Categorías: Opinión

Como un lirio nacido en un estercolero

Ante la vista de cualquier persona se presenta siempre un inmenso panorama, llano o montuoso, con más o menos vegetación y vida del reino animal. En pleno desierto unas gacelas muestran la gracia de su figura y la finura de sus saltos y carreras mientras algo más allá una hiena muestra su fealdad y alguna serpiente se arrastra lentamente buscando algo para alimentarse, lo mismo que hace el escorpión y algún que otro insecto menos dañino. En los bosques - más o menos poblados de árboles de una u otra especie - ocurre lo mismo que en los desiertos: conviven, de una u otra forma, la finura de la belleza y lo grosero de la amenaza más o menos encubierta; se respira un aire puro y se puede encontrar, poco más allá, el aire enrarecido por los restos de un fuego más o menos reciente.

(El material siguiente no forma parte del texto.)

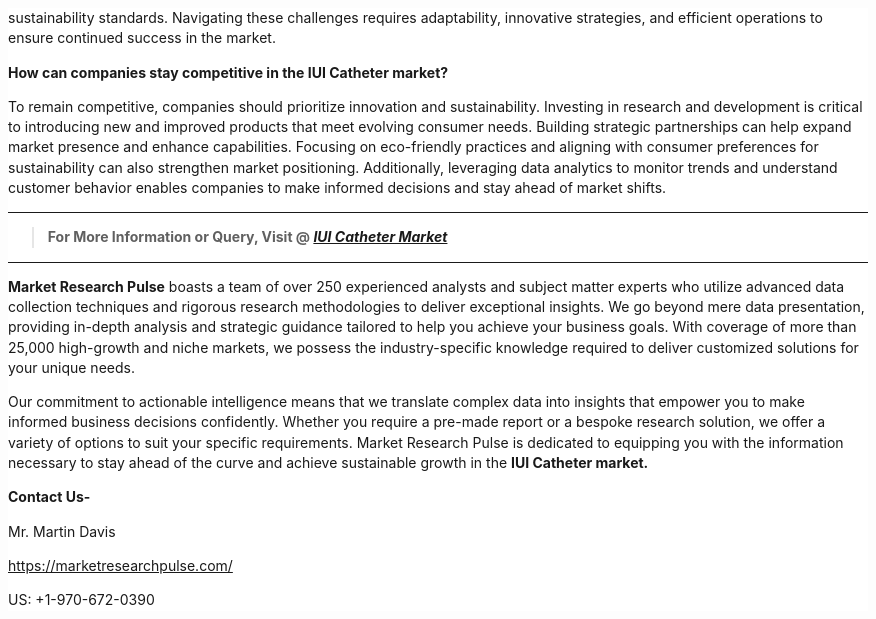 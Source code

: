 sustainability standards. Navigating these challenges requires adaptability, innovative strategies, and efficient operations to ensure continued success in the market.</p><p><strong>How can companies stay competitive in the IUI Catheter market?</strong></p><p>To remain competitive, companies should prioritize innovation and sustainability. Investing in research and development is critical to introducing new and improved products that meet evolving consumer needs. Building strategic partnerships can help expand market presence and enhance capabilities. Focusing on eco-friendly practices and aligning with consumer preferences for sustainability can also strengthen market positioning. Additionally, leveraging data analytics to monitor trends and understand customer behavior enables companies to make informed decisions and stay ahead of market shifts.</p><hr /><blockquote><p><strong>For More Information or Query, Visit @&nbsp;<em><a href="https://marketresearchpulse.com/report/146261/iui-catheter-market?utm_source=Linkedin&utm_medium=025">IUI Catheter Market</a></em></strong></p></blockquote><hr /><p><strong>Market Research Pulse</strong> boasts a team of over 250 experienced analysts and subject matter experts who utilize advanced data collection techniques and rigorous research methodologies to deliver exceptional insights. We go beyond mere data presentation, providing in-depth analysis and strategic guidance tailored to help you achieve your business goals. With coverage of more than 25,000 high-growth and niche markets, we possess the industry-specific knowledge required to deliver customized solutions for your unique needs.</p><p>Our commitment to actionable intelligence means that we translate complex data into insights that empower you to make informed business decisions confidently. Whether you require a pre-made report or a bespoke research solution, we offer a variety of options to suit your specific requirements. Market Research Pulse is dedicated to equipping you with the information necessary to stay ahead of the curve and achieve sustainable growth in the <strong>IUI Catheter market.</strong></p><p><strong>Contact Us-</strong></p><p>Mr. Martin Davis</p><p>https://marketresearchpulse.com/</p><p>US: +1-970-672-0390</p>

Es algo similar a lo que ocurre en el ámbito ocupado por la vida humana, cualquiera que sea su densidad y lugar geográfico de nuestro ancho mundo. Hoy día se puede ver cualquier rincón de nuestro planeta y conocer, con mayor o menor profundidad y exactitud, cuanto allí ocurre y la forma de vida de la gente así como lo que piensa, o se supone que puede pensar. La visión general que se obtiene es que en ese amplio mundo hay grandes grupos humanos dispersos y que muestran una gran desconfianza entre ellos. No les llega a todos la misma visión de la vida, la misma ilusión por hacer llegar el bien a todas partes, la misma voluntad y realidad de entrega para que la dignidad llegue al fondo de todas las almas, sin excepción alguna. Hay grandes desiertos y también bosques más o menos peligrosos en la vida de cada día y de cada persona.
Se vive en un ambiente de temor, de incertidumbre por lo que puede aparecer en un futuro inmediato de nuestras vidas; no se sabe si mañana será como lo está siendo hoy o si aparecerá cualquier figura - del tipo que sea - que trastoque nuestras vidas, que nos haga caminar sin rumbo seguro o, cuando menos, conocido. En ese ambiente cada persona debe ser capaz de resistir las acometidas y de reaccionar, lo más rápidamente posible, para poder seguir el camino de la verdad. Desgraciadamente no hay una buena preparación, de ámbito general, que procure esa necesaria seguridad en la vida, tanto en la material como en lo moral. No se puede vivir admirando la belleza de la agilidad de las gacelas en el desierto, sin tener en cuenta el peligro que las acecha. Podrán escapar o no; pero quizás no todas.